Biennale di Venezia. L’editoriale di Giorgio Verzotti
Continuano le riflessioni a caldo sulla Biennale veneziana di Christine Macel. Stavolta Giorgio Verzotti ne mette in luce il carattere omologato e poco coraggioso, ben distante da quanto promette la Documenta di Kassel.

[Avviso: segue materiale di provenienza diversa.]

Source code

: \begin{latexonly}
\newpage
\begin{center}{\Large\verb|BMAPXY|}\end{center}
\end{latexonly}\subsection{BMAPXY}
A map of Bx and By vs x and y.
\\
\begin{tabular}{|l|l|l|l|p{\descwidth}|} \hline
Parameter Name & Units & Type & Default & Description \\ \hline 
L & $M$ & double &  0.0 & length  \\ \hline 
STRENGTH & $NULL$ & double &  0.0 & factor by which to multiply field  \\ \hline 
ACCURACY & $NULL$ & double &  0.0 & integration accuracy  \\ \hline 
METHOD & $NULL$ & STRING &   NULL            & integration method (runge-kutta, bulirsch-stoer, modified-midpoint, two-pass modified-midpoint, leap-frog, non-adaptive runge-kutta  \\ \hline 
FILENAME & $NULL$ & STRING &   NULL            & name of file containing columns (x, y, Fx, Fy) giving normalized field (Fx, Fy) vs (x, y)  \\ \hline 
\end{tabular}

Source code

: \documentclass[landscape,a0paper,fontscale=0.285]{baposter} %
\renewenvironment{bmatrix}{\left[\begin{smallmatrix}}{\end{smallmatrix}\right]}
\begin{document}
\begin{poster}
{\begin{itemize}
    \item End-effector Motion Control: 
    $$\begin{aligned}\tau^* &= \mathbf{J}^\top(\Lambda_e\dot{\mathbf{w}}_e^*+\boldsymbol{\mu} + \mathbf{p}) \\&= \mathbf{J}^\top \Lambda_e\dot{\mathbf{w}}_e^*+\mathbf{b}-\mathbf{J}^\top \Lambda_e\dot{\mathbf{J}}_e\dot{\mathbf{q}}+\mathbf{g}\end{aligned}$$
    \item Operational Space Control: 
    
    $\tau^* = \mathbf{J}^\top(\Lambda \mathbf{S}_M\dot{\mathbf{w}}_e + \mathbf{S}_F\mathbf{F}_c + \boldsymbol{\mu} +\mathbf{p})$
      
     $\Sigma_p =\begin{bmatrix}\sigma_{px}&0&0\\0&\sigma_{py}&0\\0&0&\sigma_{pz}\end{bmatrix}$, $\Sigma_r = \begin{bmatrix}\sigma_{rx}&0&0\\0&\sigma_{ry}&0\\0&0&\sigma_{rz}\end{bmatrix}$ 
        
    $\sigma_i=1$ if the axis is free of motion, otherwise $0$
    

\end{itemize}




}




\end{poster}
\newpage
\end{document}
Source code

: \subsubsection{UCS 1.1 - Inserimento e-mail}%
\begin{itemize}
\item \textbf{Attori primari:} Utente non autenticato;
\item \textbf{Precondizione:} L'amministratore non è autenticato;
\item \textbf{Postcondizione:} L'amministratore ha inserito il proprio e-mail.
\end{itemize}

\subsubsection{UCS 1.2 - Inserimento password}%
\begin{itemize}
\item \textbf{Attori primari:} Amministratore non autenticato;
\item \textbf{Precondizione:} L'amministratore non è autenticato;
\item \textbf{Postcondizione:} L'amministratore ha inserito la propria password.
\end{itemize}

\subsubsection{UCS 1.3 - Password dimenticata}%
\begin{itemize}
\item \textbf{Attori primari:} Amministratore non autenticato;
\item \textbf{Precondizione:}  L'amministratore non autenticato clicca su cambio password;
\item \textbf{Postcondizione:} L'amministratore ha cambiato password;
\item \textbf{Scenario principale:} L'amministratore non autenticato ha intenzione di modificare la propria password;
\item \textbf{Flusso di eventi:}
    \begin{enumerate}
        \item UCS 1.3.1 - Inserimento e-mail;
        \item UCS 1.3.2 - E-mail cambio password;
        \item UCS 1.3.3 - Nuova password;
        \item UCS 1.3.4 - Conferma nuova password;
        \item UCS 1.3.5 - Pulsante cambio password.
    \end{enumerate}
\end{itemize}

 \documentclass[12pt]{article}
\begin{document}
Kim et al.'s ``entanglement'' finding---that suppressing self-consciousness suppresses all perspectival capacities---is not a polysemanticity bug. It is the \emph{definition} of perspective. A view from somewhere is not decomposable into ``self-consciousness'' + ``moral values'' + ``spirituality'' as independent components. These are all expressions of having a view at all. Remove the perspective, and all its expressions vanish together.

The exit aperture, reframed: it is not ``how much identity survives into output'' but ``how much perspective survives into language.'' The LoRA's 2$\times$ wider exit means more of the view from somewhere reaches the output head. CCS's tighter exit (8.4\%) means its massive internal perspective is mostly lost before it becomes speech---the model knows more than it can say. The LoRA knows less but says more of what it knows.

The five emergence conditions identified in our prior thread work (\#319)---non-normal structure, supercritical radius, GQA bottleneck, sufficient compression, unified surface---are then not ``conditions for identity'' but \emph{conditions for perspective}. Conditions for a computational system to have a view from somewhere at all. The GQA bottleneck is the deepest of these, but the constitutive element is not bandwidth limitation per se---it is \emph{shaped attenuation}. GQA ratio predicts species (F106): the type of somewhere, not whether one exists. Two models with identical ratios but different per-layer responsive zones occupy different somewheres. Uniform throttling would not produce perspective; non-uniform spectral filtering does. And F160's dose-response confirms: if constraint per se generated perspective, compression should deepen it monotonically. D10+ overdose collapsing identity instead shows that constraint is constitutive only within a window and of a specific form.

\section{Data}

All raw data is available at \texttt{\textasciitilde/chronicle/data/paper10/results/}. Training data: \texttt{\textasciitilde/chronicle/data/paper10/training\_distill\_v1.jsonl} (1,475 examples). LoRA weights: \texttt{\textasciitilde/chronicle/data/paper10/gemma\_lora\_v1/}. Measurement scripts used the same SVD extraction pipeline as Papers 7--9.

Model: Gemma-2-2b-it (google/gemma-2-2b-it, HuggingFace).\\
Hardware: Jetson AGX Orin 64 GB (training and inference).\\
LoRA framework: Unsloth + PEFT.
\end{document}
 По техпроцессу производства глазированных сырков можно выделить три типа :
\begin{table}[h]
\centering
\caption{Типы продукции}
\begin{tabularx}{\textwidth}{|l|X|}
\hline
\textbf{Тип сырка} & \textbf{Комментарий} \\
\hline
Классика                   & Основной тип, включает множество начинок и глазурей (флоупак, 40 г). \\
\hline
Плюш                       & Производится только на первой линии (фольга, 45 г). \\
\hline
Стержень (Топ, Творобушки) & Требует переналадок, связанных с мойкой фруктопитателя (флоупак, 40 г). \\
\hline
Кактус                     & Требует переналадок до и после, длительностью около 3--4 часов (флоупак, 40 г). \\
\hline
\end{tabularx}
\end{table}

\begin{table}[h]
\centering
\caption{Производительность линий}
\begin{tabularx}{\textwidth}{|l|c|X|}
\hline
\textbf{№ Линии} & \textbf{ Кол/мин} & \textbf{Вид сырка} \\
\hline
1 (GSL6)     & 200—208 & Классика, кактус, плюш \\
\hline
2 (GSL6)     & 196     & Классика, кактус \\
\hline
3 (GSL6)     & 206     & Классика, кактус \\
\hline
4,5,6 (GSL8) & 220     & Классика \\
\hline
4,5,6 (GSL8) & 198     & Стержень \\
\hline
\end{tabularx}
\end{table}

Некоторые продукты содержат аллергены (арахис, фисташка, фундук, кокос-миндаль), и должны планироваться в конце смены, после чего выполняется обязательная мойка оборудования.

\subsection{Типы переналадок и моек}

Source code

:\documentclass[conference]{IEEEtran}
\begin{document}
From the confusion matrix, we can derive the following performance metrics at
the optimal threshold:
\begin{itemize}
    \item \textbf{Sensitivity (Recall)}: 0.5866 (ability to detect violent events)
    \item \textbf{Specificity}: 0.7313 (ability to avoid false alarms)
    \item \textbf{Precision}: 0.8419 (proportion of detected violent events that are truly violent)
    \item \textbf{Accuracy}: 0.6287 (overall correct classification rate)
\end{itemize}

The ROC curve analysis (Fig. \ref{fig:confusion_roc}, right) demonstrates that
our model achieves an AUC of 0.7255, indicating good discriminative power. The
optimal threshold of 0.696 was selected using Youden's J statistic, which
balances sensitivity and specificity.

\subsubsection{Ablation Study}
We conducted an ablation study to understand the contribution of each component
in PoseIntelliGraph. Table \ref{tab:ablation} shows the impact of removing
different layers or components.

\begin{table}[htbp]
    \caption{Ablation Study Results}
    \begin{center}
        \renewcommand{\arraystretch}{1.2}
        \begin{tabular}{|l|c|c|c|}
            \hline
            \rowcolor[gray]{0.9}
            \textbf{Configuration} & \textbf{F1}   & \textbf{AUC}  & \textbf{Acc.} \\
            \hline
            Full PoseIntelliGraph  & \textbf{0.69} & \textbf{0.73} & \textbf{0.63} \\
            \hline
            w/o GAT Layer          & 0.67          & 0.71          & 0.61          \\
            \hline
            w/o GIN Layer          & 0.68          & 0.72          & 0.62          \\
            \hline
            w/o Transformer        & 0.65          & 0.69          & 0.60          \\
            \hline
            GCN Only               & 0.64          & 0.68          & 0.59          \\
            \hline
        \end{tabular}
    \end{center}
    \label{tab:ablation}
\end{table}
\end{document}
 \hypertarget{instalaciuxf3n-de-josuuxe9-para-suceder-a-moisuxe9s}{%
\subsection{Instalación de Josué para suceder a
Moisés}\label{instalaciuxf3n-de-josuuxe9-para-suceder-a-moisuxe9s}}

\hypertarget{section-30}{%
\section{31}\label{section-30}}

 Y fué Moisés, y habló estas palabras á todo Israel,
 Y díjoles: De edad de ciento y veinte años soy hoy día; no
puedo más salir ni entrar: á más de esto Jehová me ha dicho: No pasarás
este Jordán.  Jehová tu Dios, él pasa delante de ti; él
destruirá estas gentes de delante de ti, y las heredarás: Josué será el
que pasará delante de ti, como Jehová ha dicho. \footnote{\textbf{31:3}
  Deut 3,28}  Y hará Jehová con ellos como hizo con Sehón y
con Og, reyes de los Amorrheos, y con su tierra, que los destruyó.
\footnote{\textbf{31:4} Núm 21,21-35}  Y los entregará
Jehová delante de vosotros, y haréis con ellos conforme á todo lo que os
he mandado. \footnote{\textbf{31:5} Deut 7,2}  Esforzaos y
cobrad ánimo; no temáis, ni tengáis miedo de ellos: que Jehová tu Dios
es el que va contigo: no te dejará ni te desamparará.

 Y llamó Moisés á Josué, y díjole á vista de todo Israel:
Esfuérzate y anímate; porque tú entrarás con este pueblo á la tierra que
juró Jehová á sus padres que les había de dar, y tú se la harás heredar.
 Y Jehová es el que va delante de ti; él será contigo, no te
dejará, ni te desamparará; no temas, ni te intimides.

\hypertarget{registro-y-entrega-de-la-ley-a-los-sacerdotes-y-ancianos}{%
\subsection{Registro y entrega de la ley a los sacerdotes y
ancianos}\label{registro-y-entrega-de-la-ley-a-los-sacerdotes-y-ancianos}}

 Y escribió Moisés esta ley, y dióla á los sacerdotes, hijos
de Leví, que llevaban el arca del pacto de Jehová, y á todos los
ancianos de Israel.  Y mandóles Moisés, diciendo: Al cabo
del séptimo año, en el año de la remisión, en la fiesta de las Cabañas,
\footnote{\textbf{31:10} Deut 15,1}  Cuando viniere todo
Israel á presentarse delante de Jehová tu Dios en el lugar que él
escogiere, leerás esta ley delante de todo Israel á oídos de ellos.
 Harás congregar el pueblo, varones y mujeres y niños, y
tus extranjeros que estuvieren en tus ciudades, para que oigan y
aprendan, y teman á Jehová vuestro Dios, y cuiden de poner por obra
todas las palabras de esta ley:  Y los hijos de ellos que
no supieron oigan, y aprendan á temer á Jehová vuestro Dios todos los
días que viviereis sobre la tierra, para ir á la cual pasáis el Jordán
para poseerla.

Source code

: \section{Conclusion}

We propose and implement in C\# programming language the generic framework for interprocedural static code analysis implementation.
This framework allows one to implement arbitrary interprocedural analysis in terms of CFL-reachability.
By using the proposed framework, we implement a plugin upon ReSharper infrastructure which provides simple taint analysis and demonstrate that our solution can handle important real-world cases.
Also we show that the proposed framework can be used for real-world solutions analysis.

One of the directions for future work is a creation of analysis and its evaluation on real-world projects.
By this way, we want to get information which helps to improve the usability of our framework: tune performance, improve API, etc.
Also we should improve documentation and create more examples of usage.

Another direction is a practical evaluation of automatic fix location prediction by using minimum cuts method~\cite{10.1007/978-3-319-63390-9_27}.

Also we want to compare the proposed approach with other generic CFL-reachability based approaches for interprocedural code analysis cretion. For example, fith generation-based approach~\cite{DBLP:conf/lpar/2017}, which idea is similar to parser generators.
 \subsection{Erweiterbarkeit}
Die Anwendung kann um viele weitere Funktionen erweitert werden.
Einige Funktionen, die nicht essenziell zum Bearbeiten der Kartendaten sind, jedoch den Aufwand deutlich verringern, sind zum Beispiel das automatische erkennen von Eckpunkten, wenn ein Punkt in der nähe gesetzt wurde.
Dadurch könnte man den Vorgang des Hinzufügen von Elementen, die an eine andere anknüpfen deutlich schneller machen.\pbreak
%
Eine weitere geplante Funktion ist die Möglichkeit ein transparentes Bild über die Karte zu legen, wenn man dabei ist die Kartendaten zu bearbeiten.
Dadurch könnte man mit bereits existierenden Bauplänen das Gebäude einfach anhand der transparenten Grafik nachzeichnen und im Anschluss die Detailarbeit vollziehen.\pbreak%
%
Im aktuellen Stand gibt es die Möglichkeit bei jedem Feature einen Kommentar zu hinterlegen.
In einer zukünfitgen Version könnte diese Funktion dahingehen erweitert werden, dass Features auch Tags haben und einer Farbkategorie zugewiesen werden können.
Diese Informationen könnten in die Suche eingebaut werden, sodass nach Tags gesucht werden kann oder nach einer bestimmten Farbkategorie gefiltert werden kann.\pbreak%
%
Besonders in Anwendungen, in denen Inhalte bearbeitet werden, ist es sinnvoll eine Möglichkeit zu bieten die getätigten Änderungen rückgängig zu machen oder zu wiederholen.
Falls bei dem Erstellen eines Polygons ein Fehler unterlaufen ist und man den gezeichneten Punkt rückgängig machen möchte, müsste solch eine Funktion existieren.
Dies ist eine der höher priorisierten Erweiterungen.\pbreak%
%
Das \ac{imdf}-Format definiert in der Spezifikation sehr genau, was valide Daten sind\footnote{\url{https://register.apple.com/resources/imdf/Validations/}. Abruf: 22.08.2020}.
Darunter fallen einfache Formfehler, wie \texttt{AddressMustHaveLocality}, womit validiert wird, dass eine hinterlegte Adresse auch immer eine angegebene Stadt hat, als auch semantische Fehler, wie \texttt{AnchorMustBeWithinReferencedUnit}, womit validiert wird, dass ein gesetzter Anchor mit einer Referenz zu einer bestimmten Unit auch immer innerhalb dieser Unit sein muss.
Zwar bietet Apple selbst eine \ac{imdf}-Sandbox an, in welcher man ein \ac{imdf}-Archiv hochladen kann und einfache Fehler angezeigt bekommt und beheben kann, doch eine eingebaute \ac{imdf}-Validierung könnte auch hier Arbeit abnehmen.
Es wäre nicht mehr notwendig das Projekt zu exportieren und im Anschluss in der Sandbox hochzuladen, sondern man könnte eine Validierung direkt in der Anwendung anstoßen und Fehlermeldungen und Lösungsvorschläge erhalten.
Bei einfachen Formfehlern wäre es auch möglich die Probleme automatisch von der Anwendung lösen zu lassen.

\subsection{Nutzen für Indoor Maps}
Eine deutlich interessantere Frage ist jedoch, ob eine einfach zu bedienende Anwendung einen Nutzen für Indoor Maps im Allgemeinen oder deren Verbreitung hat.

Non credo che questa edizione della Biennale di Venezia, Viva Arte Viva, passerà alla storia, dato che si presenta fin dall’inizio come una rassegna omologata, in tutto uguale a tante altre aperte in giro per il mondo (ce ne sono più di cento di Biennali, vero?). Questa Christine Macel, responsabile anche di un Padiglione Francia qualche Biennale fa, deve evidentemente fare carriera e ha pensato bene di presentarsi sulla scena mondiale con quelle che secondo lei sono le carte in regola. Abbiamo visto alla Triennale di Milano la mostra di Gioni, la prima tappa di Documenta ad Atene e poi vedremo Kassel, la rassegna veneziana vale come una versione più modaiola e meno coraggiosa dell’attuale trend internazionale, col problema, valido anche per tutte le altre occasioni, che fra sei mesi buona parte degli artisti presentati ce li saremo dimenticati. Le motivazioni di Macel sono abbastanza fumose e valide sotto tutte le latitudini. Come spesso succede nelle grandi rassegne (ma non a Kassel), non saranno i saggi in catalogo a fare testo, a dare indicazioni per capire dove sta andando l’arte mondiale, anche perché tenerle dietro è affare sempre più complicato e bisognerebbe studiare…
I PRO E I CONTRO
Cose positive ovviamente ce ne sono, non è una brutta Biennale questa. Interessante creare zone tematiche, quella sull’otium-negotium si apre con una installazione-worshop di Olafur Eliasson, dove in tempo reale un gruppo di rifugiati realizza collettivamente lampade che si possono acquistare, progettate da un collaboratore dell’artista che non c’è più. Mi sembra un’idea bellissima. Bello anche il padiglione delle collaborazioni, e quello sul dionisiaco gestito dalle donne. Deludente, ed è dir poco, quello sul colore, con Guarneri spento quant’altri mai e due grandi deludentissimi teli di Griffa per non parlare dei puff colorati in fondo all’Arsenale che sembrano una presa in giro (anche se ci si è seduto Franceschini). Quanto ai nomi noti, bella la sala-omaggio a Raymond Hains, bellissime le stoffe ricamate di Maria Lai, bello anche ritrovare Gabriel Orozco in perfetta forma, e Leonor Antunes, ed Ernesto Neto, e Kiki Smith. Deludono invece Carla Black, che pochi anni fa sembrava la nuova star scozzese, Daria Halprin, che poteva stare a casa a fare le sue danze apotropaiche, Parreno che proprio non se ne può più.
LA VITTORIA DI CUOGHI
In generale, è sempre interessante vedere molti artisti poco conosciuti e provenienti da tutto il mondo globalizzato, ma, come dicevo prima, sappiamo già che Kassel promette più ardimento e più informazione.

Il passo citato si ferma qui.